Shurnukh (Armenia) (AFP)
Stepan Movsisyan has been told his house remains in Armenia but half of his cow shed now falls under Azerbaijan's control after a war last year dramatically shifted the boundaries between the ex-Soviet foes.
"Apparently GPS says that the border runs right through here," says the former forest ranger, 71, standing in the mud of his front yard.
"But how can that be?"
A few metres away two young Armenian border guards with Kalashnikov rifles keep constant watch.
Next to them a freshly planted sign says you are entering Azerbaijan, and just beyond that the country's flag flaps over a border control camp.
Up until a few months ago the nearest Azerbaijani presence east of the village of Shurnukh was dozens of kilometres away.

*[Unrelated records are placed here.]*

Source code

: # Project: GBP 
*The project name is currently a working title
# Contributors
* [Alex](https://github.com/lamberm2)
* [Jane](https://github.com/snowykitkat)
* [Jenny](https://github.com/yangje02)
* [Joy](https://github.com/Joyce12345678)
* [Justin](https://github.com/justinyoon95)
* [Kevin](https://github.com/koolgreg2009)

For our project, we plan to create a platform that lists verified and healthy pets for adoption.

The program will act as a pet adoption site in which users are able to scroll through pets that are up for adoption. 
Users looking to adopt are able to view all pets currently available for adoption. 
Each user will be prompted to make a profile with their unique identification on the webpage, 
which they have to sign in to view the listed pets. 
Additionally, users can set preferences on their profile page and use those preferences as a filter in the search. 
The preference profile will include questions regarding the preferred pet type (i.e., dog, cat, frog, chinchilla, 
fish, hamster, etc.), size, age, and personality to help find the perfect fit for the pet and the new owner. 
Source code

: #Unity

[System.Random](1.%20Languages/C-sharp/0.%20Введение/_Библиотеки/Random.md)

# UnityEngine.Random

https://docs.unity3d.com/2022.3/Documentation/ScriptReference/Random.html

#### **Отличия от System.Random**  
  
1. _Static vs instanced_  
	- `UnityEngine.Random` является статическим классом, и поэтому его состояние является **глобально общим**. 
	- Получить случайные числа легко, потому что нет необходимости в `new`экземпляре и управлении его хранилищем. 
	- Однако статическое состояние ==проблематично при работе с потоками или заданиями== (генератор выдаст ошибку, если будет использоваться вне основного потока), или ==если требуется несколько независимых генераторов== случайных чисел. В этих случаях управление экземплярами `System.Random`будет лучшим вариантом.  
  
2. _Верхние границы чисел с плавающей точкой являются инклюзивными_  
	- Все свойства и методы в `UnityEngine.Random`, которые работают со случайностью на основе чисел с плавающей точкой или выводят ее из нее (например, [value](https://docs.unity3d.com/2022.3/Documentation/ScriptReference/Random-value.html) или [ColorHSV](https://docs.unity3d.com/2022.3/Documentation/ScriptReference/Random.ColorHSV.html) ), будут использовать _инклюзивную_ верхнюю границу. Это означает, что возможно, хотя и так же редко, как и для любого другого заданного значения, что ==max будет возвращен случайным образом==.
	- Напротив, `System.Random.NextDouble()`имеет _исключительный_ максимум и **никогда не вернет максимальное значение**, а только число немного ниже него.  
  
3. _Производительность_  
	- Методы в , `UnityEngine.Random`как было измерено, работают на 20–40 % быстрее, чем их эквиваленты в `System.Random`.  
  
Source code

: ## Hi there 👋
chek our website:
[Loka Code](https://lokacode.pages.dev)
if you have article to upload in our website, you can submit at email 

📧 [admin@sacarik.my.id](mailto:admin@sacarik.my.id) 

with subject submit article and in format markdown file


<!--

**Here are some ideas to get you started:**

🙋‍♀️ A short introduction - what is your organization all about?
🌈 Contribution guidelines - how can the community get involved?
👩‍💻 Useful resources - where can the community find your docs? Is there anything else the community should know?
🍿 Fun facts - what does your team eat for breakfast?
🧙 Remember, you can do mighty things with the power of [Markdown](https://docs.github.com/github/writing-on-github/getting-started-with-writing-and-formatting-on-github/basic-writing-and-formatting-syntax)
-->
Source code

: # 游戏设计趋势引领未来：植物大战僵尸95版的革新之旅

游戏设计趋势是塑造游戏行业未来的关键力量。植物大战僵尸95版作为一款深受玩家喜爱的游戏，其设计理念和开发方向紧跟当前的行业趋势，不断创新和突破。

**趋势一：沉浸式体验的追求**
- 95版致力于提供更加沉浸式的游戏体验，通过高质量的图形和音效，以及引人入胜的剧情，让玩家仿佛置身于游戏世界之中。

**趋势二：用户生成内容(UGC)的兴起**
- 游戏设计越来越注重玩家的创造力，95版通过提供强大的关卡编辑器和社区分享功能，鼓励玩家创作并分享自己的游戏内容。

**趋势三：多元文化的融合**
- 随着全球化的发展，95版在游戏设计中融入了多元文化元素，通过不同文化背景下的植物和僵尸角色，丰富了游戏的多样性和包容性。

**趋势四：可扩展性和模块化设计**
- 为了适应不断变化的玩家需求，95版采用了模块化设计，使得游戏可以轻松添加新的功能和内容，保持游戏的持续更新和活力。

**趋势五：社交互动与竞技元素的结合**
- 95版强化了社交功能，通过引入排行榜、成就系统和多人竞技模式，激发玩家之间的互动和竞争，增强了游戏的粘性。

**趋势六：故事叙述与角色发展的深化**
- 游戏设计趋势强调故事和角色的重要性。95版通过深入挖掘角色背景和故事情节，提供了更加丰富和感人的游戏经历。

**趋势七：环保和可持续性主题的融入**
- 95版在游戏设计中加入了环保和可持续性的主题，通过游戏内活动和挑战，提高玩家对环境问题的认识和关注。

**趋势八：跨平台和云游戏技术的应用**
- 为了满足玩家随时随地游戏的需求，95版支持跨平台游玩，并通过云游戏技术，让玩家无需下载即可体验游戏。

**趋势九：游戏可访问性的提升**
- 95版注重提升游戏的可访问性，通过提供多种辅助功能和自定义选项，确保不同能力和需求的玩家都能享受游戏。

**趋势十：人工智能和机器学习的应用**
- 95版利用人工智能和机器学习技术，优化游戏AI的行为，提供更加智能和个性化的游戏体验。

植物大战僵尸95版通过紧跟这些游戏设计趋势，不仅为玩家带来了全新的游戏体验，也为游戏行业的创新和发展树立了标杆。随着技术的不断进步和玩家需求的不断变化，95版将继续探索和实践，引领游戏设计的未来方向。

Between the two sides lay the territory of the self-declared state of Nagorno-Karabakh, that Armenian fighters seized in a war almost 30 years ago after the Soviet Union's collapse.
But the balance of power was upended by six weeks of fighting that exploded last September and saw Armenia bludgeoned into agreeing to handover swathes of territory to Azerbaijan.
An agreement, brokered by Russia, has meant a return to an internationally recognised border between the two countries that for decades had existed only on paper.
– 'Living with the enemy' –
In Shurnukh the border has been staked out more or less along the road that runs through the middle of this impoverished farming village of 28 families.
Across it, Armenian and Azerbaijani forces now eye each other nervously.
In between them stands a small contingent of Russian border troops with an armoured personnel carrier parked up.
On the lower side of the village, a dozen houses have been claimed by Azerbaijan and the Armenian families who lived there forced to leave.
"An Azerbaijani general came and said it was their land," says farmer Khachik Stepanyan.
Now his family has moved into a neighbour's house just across the road, and look out of their window every day at the abandoned home they left behind metres away.
"Of course it feels painful," Stepanyan says.
"This is Armenian land — and now we have to live with our enemies nearby."
Delineating to whom each scrap of this land belongs is a bitterly contested task.
Much of the problem dates back a century ago, when Soviet leaders drew lines on the map with little concern for old enmities or historical claims.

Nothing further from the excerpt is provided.